I’m going to deviate from baseball for a moment to blog about the election. I enjoy elections like sporting contests. I have my favorites I root for. As early polls and commentary trickle in, its like watching a team get men on base. Incorrect predictions being reversed are big plays like having a runner thrown out. When a state is called, another run is in. Last night, Kerry had a triple-play turned on him with the bases loaded. As early exit polls buzzed across the net, newscasters could hardly help but tip their hands that they thought it would be a big night for Kerry. Even pro-Bush pundit Pat Buchanan (on MSNBC) tried to piece together several strange back-door ways Bush could still win. Bush could still win at 7pm, Pat? If you had not been following the internet buzz you might have been thoroughly confused.
But things began to shift when Bush started taking the states he was supposed to — like VA, SC, and NC — despite the fact that exit polls were making things murky in these die-hard Bush-states much earlier. When Missouri, Colorado, and Arkansas went Bush, and then Florida, I knew things were back to normal and you could see the confidence fading among the newscasters. This would be a long night. The exit polls were flawed, and the election was going to be as tight as the pre-election polls predicted. Brit Hume on Fox couldn’t hide his disgust with the pollsters, bashing them before every break. Even a PA call for Kerry couldn’t stop the “momentum” shift of the pundits attitudes. I mean, was this really momentum? The game had already been played by this point, with all of the swing-state votes being cast. The outcome was not known — some stubborn pundits say it is still unknown — but it sure felt like Jeff Suppan being picked off third base. Carville on CNN was visibly shaken. I would describe Reagan Jr.’s and Dee-Dee Myers’s attitudes on MSNBC as conciliatory. Bill Kristol beamed on Fox, acting like he actually knows something when it is obvious to everyone that he is just a Republican cheerleader.
One interesting thing was the response of the online betting markets. Entering the election on Tuesday morning , the Iowa Electronic Market (which trades on the popular vote) had the voter virtually even, though it had leaned slightly Bush the day prior.

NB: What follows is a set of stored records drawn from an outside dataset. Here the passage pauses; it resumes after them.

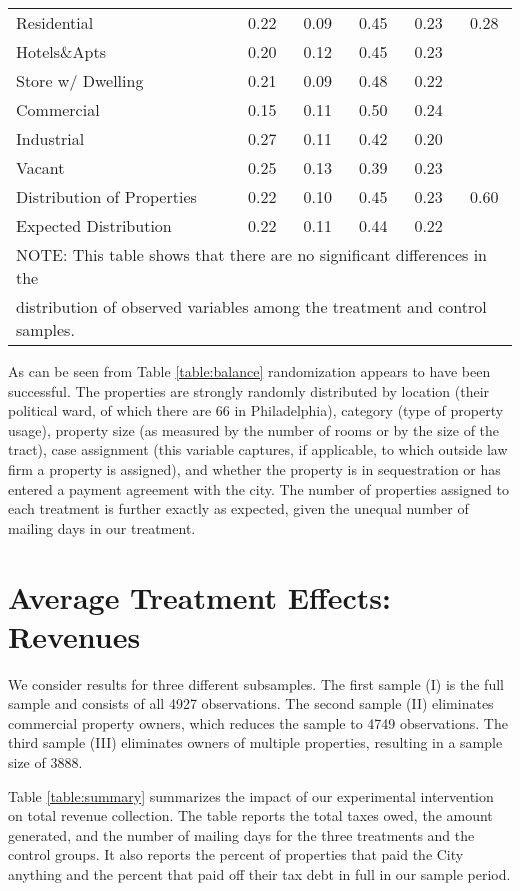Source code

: \documentclass[12pt,titlepage]{article}
\begin{document}
\begin{table}[ht]
\begin{tabular}{|l|c|c|c|c|c|}
Residential & 0.22 & 0.09 & 0.45 & 0.23 & 0.28 \\ 
  Hotels\&Apts & 0.20 & 0.12 & 0.45 & 0.23 &  \\ 
  Store w/ Dwelling & 0.21 & 0.09 & 0.48 & 0.22 &  \\ 
  Commercial & 0.15 & 0.11 & 0.50 & 0.24 &  \\ 
  Industrial & 0.27 & 0.11 & 0.42 & 0.20 &  \\ 
  Vacant & 0.25 & 0.13 & 0.39 & 0.23 &  \\ 
   \hline
Distribution of Properties & 0.22 & 0.10 & 0.45 & 0.23 & 0.60 \\ 
   \hline
Expected Distribution & 0.22 & 0.11 & 0.44 & 0.22 &  \\ 
   \hline
\multicolumn{6}{|l|}{NOTE: This table shows that there are no significant differences in the} \\
\multicolumn{6}{|l|}{distribution of observed variables among the treatment and control samples.} \\ 
\hline
\end{tabular}
\end{table}


As can be seen from Table \ref{table:balance} randomization appears to
have been successful.  The properties are strongly randomly
distributed by location (their political ward, of which there are 66
in Philadelphia), category (type of property usage), property size (as
measured by the number of rooms or by the size of the tract), case
assignment (this variable captures, if applicable, to which outside
law firm a property is assigned), and whether the property is in
sequestration or has entered a payment agreement with the city. The
number of properties assigned to each treatment is further exactly as
expected, given the unequal number of mailing days in our treatment.


\section{Average Treatment Effects: Revenues}


We consider results for three different subsamples.  The first sample
(I) is the full sample and consists of all 4927 observations. The
second sample (II) eliminates commercial property owners, which
reduces the sample to 4749 observations. The third sample (III)
eliminates owners of multiple properties, resulting in a sample size
of 3888.

Table \ref{table:summary} summarizes the impact of our experimental
intervention on total revenue collection.  The table reports the total
taxes owed, the amount generated, and the number of mailing days for
the three treatments and the control groups. It also reports the
percent of properties that paid the City anything and the percent that
paid off their tax debt in full in our sample period.
\end{document}
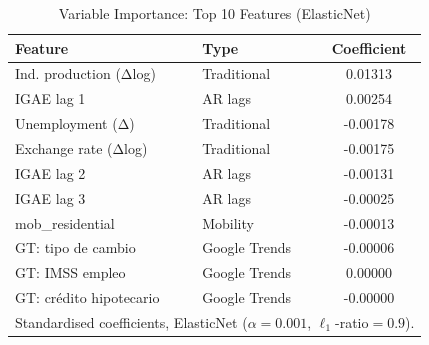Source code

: \begin{table}[htbp]
  \centering
  \caption{Variable Importance: Top 10 Features (ElasticNet)}
  \label{tab:lasso_importance}
  \begin{tabular}{llc}
    \hline\hline
    Feature & Type & Coefficient \\
    \hline
    Ind. production (Δlog) & Traditional & 0.01313 \\
    IGAE lag 1 & AR lags & 0.00254 \\
    Unemployment (Δ) & Traditional & -0.00178 \\
    Exchange rate (Δlog) & Traditional & -0.00175 \\
    IGAE lag 2 & AR lags & -0.00131 \\
    IGAE lag 3 & AR lags & -0.00025 \\
    mob_residential & Mobility & -0.00013 \\
    GT: tipo de cambio & Google Trends & -0.00006 \\
    GT: IMSS empleo & Google Trends & 0.00000 \\
    GT: crédito hipotecario & Google Trends & -0.00000 \\
    \hline
    \multicolumn{3}{l}{\footnotesize Standardised coefficients, ElasticNet ($\alpha=0.001$, $\ell_1$-ratio$=0.9$).} \\
    \hline\hline
  \end{tabular}
\end{table}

Tradesports had Bush winning the Electoral College at a small but solid margin (about $0.55 for a $1 share) with the popular vote share market a little lower ($0.53). For some more on Tradesports read The Sports Economist’s take. But on the day of the election both markets began to tank for Bush. At one point Kerry shares were selling at about $0.70 in both markets (and may have risen higher after I stopped following). Tradesports’s individual state markets were giving all of the battleground states for Kerry. It looked over for Bush. But, I was perplexed. How could the markets, which had been leaning Bush along with most of the national polls, have been so wrong? Well, it turns out this was just noise or some very bad responses by traders who blindly followed the exit poll data. When the dust cleared, on Tradesports every state that was selling for over 50-cents for Bush went Bush and every state under 50-cents went to Kerry as of 8:20 EST went the way of the prediction. EVERY ONE.

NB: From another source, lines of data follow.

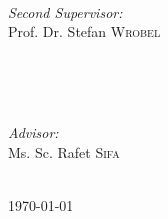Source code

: \begin{titlepage}
\begin{minipage}{0.3\textwidth}
  \begin{flushleft} \large
  \end{flushleft}
\end{minipage}
~
\begin{minipage}{0.6\textwidth}
  \begin{flushright} \large
  \emph{Second Supervisor:} \\
  Prof. Dr. Stefan \textsc{Wrobel} %

  \end{flushright}
\end{minipage}\\[0.5cm]

\begin{minipage}{0.3\textwidth}
  \begin{flushleft} \large
  \end{flushleft}
\end{minipage}
~
\begin{minipage}{0.6\textwidth}
  \begin{flushright} \large
  \emph{Advisor:} \\
  Ms. Sc. Rafet \textsc{Sifa} %

  \end{flushright}
\end{minipage}\\[7cm]



{\large \today}\\[3cm] %




\vfill %

\end{titlepage}
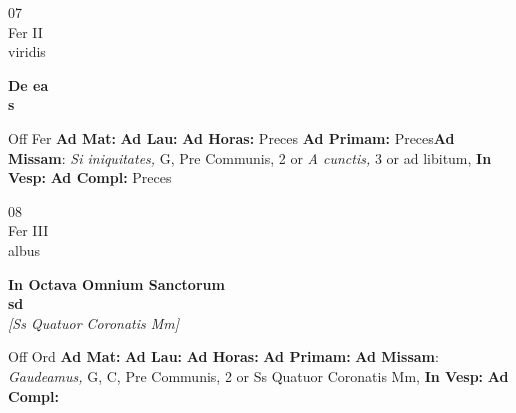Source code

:\documentclass[10pt, openany]{book}
\begin{document}
    \begin{center}
        \begin{minipage}{3.5in}
            \vspace{2em}
            \begin{minipage}{0.5in}
                {\Huge 07} \\
                {\normalsize Fer II} \\
                {\normalsize viridis}
            \end{minipage}
            \begin{minipage}{3.0in}
                \textbf{ \large De ea \\
                \textnormal{\normalsize s}} \\ 
            \end{minipage}
            \begin{justify}Off Fer
                \textbf{Ad Mat: }
                \textbf{Ad Lau: }
                \textbf{Ad Horas: }Preces
                \textbf{Ad Primam: }Preces\textbf{Ad Missam}: \textit{Si iniquitates,} G, Pre Communis, 2 or \textit{A cunctis,} 3 or ad libitum,  
                \textbf{In Vesp: }
                \textbf{Ad Compl: }Preces
            \end{justify}
        \end{minipage}
    \end{center}

    \begin{center}
        \begin{minipage}{3.5in}
            \vspace{2em}
            \begin{minipage}{0.5in}
                {\Huge 08} \\
                {\normalsize Fer III} \\
                {\normalsize albus}
            \end{minipage}
            \begin{minipage}{3.0in}
                \textbf{ \large In Octava Omnium Sanctorum \\
                \textnormal{\normalsize sd}} \\ \textit{[Ss Quatuor Coronatis Mm]} \\ 
            \end{minipage}
            \begin{justify}Off Ord
                \textbf{Ad Mat: }
                \textbf{Ad Lau: }
                \textbf{Ad Horas: }
                \textbf{Ad Primam: }\textbf{Ad Missam}: \textit{Gaudeamus,} G, C, Pre Communis, 2 or Ss Quatuor Coronatis Mm,  
                \textbf{In Vesp: }
                \textbf{Ad Compl: }
            \end{justify}
        \end{minipage}
    \end{center}
\end{document}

One thing I find odd is the networks’ reluctance to call the race for Bush. He clearly took OH before I went to bed at 12:30 am CST. Only NBC and Fox (which had been more conservative in calling states than the other networks) had given Bush OH. Nevada was going his way, and was soon called by some networks, but inexplicably not NBC and Fox. I guess everyone was being overly cautious to avoid 2000 retractions. But it was clear to me from the raw data in all of these states, especially OH, that Bush was going to win even if Kerry took away a close state or two. With a Republican majority in the House, Bush would win even with the 269 votes (a tie) he finally picked up with OH.
Well, it was a fun night. I enjoyed the suspense of it all. I see that several outlets are reporting Kerry has called Bush to concede. That’s certainly the gracious thing to do. I mean, even Yogi knows it’s over. It’s another four years for Bush.
One final note. Tradesports may miss on one of it’s projections. Bush +280 Electoral votes was selling for $0.42 on Tuesday morning. If Bush takes Nevada, Iowa, and New Mexico he will have 286 Electoral votes.